The OCO framework was introduced by [6], where the projection-based online gradient descent algorithm was analyzed. Based on static constraints, the algorithm was proved to achieve $\mathcal{O}(\sqrt{T})$ static regret bound for time-varying convex cost functions with bounded subgradients. With the increase of data scale and problem complexity in recent years, distributed online convex optimization has also been widely studied in recent years [7]. In the continuous-time setting, the saddle-point algorithm proposed in [8] under constant constraints is shown to achieve sublinear bounds on the network disagreement and the regret achieved by the strategy. The authors of [9] generalized this result to the problem of time-varying constraints. In the discrete-time setting, [10, 11] used distributed primal-dual algorithms to solve online convex optimization with static independent and coupled inequality constraints. In order to solve the time-varying coupling constraints, the authors of [12] proposed a novel distributed online primal dual dynamic mirror descent algorithm to realize sublinear dynamic regret and constraint violation. A gradient-free distributed bandit online algorithm was proposed in [13], which is applicable to scenarios where it is difficult to obtain the gradient information of the cost functions. In the presence of aggregate variables in local cost functions, an online distributed gradient tracking algorithm was developed in [14] based on true or stochastic gradients.

In actual physical systems, the implementation of optimization strategies must take into account the complicated dynamics of each agent.

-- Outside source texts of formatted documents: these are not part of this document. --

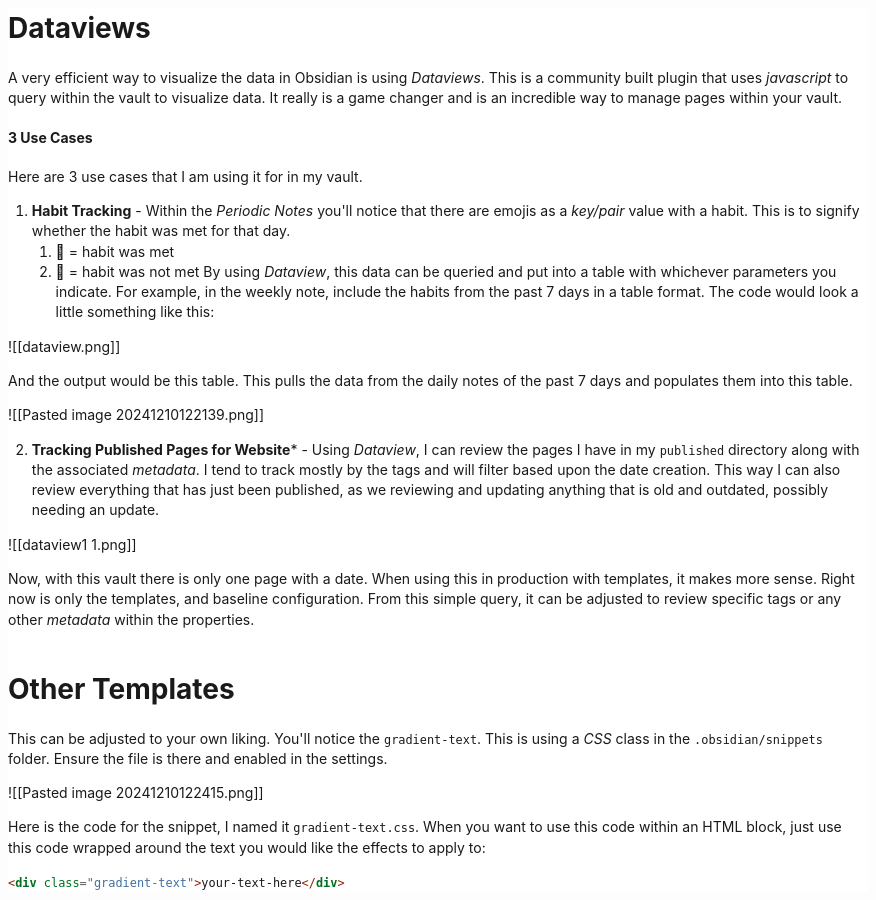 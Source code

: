 # Dataviews

A very efficient way to visualize the data in Obsidian is using *Dataviews*. This is a community built plugin that uses *javascript* to query within the vault to visualize data. It really is a game changer and is an incredible way to manage pages within your vault. 

#### 3 Use Cases

Here are 3 use cases that I am using it for in my vault.

1. **Habit Tracking** - Within the *Periodic Notes* you'll notice that there are emojis as a *key/pair* value with a habit. This is to signify whether the habit was met for that day. 
	1. 🙌 = habit was met
	2. 💩 = habit was not met
		By using *Dataview*, this data can be queried and put into a table with whichever parameters you indicate. For example, in the weekly note, include the habits from the past 7 days in a table format. The code would look a little something like this:

![[dataview.png]]

And the output would be this table. This pulls the data from the daily notes of the past 7 days and populates them into this table.

![[Pasted image 20241210122139.png]]

2. **Tracking Published Pages for Website*** - Using *Dataview*, I can review the pages I have in my `published` directory along with the associated *metadata*. I tend to track mostly by the tags and will filter based upon the date creation. This way I can also review everything that has just been published, as we reviewing and updating anything that is old and outdated, possibly needing an update. 

![[dataview1 1.png]]

Now, with this vault there is only one page with a date. When using this in production with templates, it makes more sense. Right now is only the templates, and baseline configuration. From this simple query, it can be adjusted to review specific tags or any other *metadata* within the properties. 

# Other Templates

This can be adjusted to your own liking. You'll notice the `gradient-text`. This is using a *CSS* class in the `.obsidian/snippets` folder. Ensure the file is there and enabled in the settings.

![[Pasted image 20241210122415.png]]

Here is the code for the snippet, I named it `gradient-text.css`. When you want to use this code within an HTML block, just use this code wrapped around the text you would like the effects to apply to:

```html
<div class="gradient-text">your-text-here</div>
```

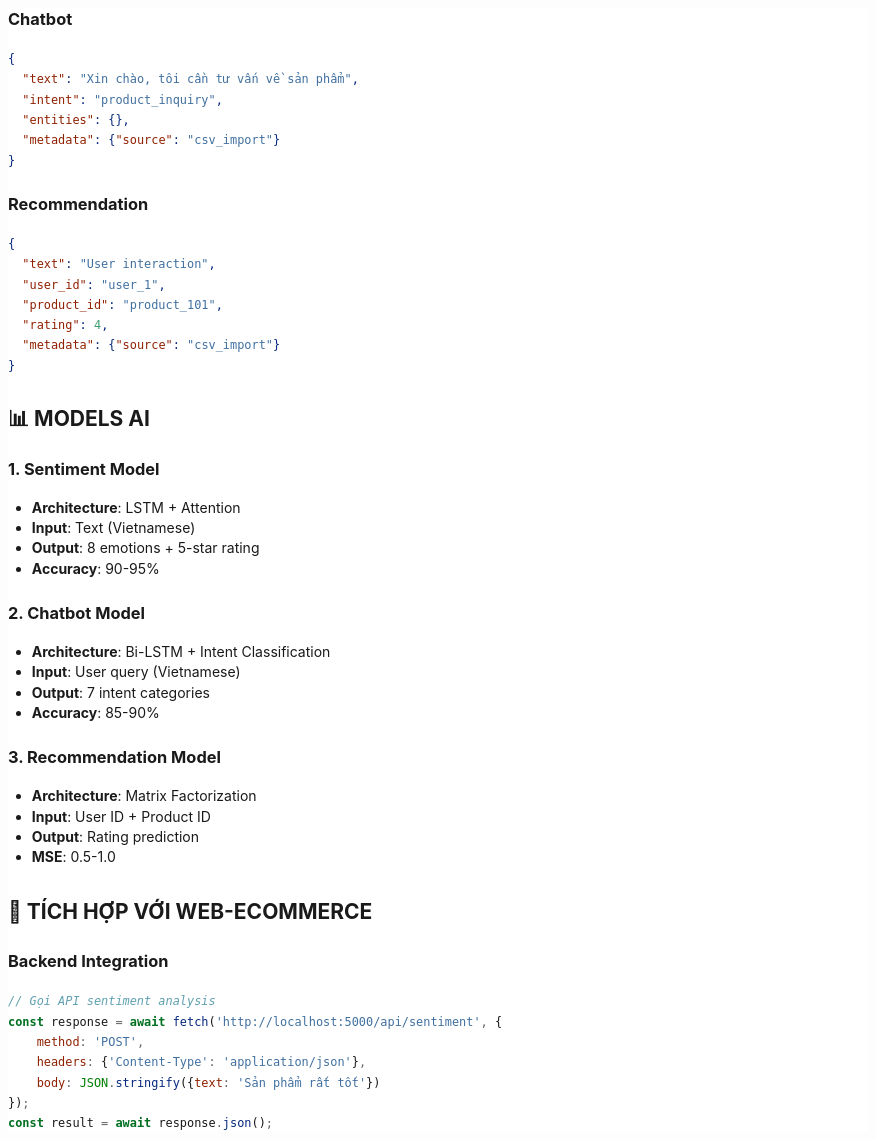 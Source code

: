 ### **Chatbot**

```json
{
  "text": "Xin chào, tôi cần tư vấn về sản phẩm",
  "intent": "product_inquiry",
  "entities": {},
  "metadata": {"source": "csv_import"}
}
```

### **Recommendation**

```json
{
  "text": "User interaction",
  "user_id": "user_1",
  "product_id": "product_101",
  "rating": 4,
  "metadata": {"source": "csv_import"}
}
```

## 📊 **MODELS AI**

### **1. Sentiment Model**
- **Architecture**: LSTM + Attention
- **Input**: Text (Vietnamese)
- **Output**: 8 emotions + 5-star rating
- **Accuracy**: 90-95%

### **2. Chatbot Model**
- **Architecture**: Bi-LSTM + Intent Classification
- **Input**: User query (Vietnamese)
- **Output**: 7 intent categories
- **Accuracy**: 85-90%

### **3. Recommendation Model**
- **Architecture**: Matrix Factorization
- **Input**: User ID + Product ID
- **Output**: Rating prediction
- **MSE**: 0.5-1.0

## 🚀 **TÍCH HỢP VỚI WEB-ECOMMERCE**

### **Backend Integration**

```javascript
// Gọi API sentiment analysis
const response = await fetch('http://localhost:5000/api/sentiment', {
    method: 'POST',
    headers: {'Content-Type': 'application/json'},
    body: JSON.stringify({text: 'Sản phẩm rất tốt'})
});
const result = await response.json();
```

Along this line, only a few works have investigated online convex optimization with physical systems in recent years. For continuous-time multi-agent systems with high-order integrators, the authors of [15] used PI control idea and gradient descent to solve the distributed OCO problem. The authors of [16] considered the online convex optimization problem of linear systems, but did not consider any constraints. The online convex optimization problem of linear time-invariant (LTI) system was studied in [17] based on the behavioral system theory, where a proposed data-driven algorithm that does not rely on the model achieves sublinear convergence. However, the above two papers for linear systems only provide centralized algorithms. The distributed setup for online optimization algorithm with linear systems is yet to be studied.

The main contributions of this paper are as follows.

•

Compared with the centralized OCO algorithms for linear systems with no constrains [16, 17], this paper studies the distributed online optimization of heterogeneous multi-agent systems with time-varying coupled inequality constraints for the first time. Agents only rely on the information of themselves and their neighbors to make decisions and achieve constant regret bound and $\mathcal{O}(\sqrt{T})$ fit bound. In comparison, most existing algorithms [12, 18] about distributed online optimization with coupled inequality constraints only achieve inferior sublinear regret bounds.
•

Compared with current continuous-time online optimization algorithms [15, 8, 9], this paper introduces an event-triggered mechanism to reduce the communication overhead. In the case of discrete communication, the constant regret bound and $\mathcal{O}(\sqrt{T})$ fit bound are still achieved.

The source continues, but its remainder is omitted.